Exercise details: Word for word, restate every line from the one with "which converges to one as $n \to \infty$." through the end of the records below, both included, and add nothing.

Data records:
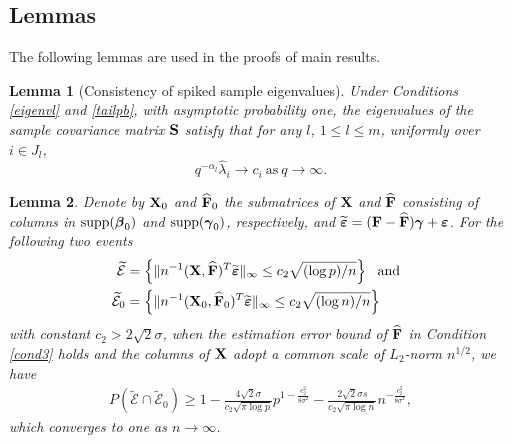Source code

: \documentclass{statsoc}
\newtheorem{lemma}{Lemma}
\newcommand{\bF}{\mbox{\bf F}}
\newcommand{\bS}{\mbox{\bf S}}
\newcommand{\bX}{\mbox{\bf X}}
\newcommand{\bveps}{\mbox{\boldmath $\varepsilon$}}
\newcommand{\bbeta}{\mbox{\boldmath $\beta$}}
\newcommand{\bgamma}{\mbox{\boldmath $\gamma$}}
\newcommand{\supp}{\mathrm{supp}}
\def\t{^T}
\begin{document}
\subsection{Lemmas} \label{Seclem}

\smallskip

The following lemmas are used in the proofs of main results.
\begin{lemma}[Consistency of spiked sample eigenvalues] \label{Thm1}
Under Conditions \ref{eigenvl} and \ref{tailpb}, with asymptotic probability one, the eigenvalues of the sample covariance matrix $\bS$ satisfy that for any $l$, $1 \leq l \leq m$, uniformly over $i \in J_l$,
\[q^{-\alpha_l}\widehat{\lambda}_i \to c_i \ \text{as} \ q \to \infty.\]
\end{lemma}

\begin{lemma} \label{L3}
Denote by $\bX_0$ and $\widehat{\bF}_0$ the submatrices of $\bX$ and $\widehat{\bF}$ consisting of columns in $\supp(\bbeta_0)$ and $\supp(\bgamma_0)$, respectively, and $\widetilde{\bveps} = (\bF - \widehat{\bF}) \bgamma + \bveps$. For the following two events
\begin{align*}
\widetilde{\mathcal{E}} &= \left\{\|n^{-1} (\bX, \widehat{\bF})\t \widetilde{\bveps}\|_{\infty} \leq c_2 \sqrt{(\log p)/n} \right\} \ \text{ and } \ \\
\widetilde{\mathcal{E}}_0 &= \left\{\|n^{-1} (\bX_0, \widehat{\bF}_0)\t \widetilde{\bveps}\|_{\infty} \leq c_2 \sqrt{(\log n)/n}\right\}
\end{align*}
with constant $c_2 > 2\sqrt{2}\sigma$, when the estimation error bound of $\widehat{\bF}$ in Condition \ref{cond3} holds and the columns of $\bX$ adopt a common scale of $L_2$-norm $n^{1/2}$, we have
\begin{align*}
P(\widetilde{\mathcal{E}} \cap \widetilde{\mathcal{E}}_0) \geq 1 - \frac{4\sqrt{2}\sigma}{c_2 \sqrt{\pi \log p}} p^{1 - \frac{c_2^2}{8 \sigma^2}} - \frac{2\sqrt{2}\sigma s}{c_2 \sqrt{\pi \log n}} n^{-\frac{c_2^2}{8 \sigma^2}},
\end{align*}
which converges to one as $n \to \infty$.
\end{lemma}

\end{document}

Solution to this task:
which converges to one as $n \to \infty$.
\end{lemma}

\end{document}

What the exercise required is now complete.